Instructions to follow
Restate the listing exactly.

====== Task inputs

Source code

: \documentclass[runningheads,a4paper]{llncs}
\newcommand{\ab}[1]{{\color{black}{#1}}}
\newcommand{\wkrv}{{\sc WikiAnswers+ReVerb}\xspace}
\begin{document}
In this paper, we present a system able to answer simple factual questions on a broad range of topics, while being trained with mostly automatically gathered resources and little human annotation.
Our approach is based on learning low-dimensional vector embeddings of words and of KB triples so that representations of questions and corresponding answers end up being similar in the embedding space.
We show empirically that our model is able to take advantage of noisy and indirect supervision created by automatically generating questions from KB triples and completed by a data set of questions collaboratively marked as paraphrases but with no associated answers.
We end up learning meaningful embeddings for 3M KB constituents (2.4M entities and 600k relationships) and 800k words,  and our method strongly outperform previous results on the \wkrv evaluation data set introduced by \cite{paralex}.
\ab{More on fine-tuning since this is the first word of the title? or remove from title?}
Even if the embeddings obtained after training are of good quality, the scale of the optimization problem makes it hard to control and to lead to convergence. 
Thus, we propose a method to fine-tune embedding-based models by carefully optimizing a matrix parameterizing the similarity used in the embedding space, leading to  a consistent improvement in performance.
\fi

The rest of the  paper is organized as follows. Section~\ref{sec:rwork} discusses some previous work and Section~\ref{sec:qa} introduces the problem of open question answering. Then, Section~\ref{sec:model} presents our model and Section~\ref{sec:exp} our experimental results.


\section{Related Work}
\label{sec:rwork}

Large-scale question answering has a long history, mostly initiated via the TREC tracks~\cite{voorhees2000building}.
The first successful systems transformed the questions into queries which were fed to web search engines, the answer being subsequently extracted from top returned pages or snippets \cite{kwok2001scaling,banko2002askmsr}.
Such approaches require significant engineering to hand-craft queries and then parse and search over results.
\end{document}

============

Answer to the exercise
Source code

: \documentclass[runningheads,a4paper]{llncs}
\newcommand{\ab}[1]{{\color{black}{#1}}}
\newcommand{\wkrv}{{\sc WikiAnswers+ReVerb}\xspace}
\begin{document}
In this paper, we present a system able to answer simple factual questions on a broad range of topics, while being trained with mostly automatically gathered resources and little human annotation.
Our approach is based on learning low-dimensional vector embeddings of words and of KB triples so that representations of questions and corresponding answers end up being similar in the embedding space.
We show empirically that our model is able to take advantage of noisy and indirect supervision created by automatically generating questions from KB triples and completed by a data set of questions collaboratively marked as paraphrases but with no associated answers.
We end up learning meaningful embeddings for 3M KB constituents (2.4M entities and 600k relationships) and 800k words,  and our method strongly outperform previous results on the \wkrv evaluation data set introduced by \cite{paralex}.
\ab{More on fine-tuning since this is the first word of the title? or remove from title?}
Even if the embeddings obtained after training are of good quality, the scale of the optimization problem makes it hard to control and to lead to convergence. 
Thus, we propose a method to fine-tune embedding-based models by carefully optimizing a matrix parameterizing the similarity used in the embedding space, leading to  a consistent improvement in performance.
\fi

The rest of the  paper is organized as follows. Section~\ref{sec:rwork} discusses some previous work and Section~\ref{sec:qa} introduces the problem of open question answering. Then, Section~\ref{sec:model} presents our model and Section~\ref{sec:exp} our experimental results.


\section{Related Work}
\label{sec:rwork}

Large-scale question answering has a long history, mostly initiated via the TREC tracks~\cite{voorhees2000building}.
The first successful systems transformed the questions into queries which were fed to web search engines, the answer being subsequently extracted from top returned pages or snippets \cite{kwok2001scaling,banko2002askmsr}.
Such approaches require significant engineering to hand-craft queries and then parse and search over results.
\end{document}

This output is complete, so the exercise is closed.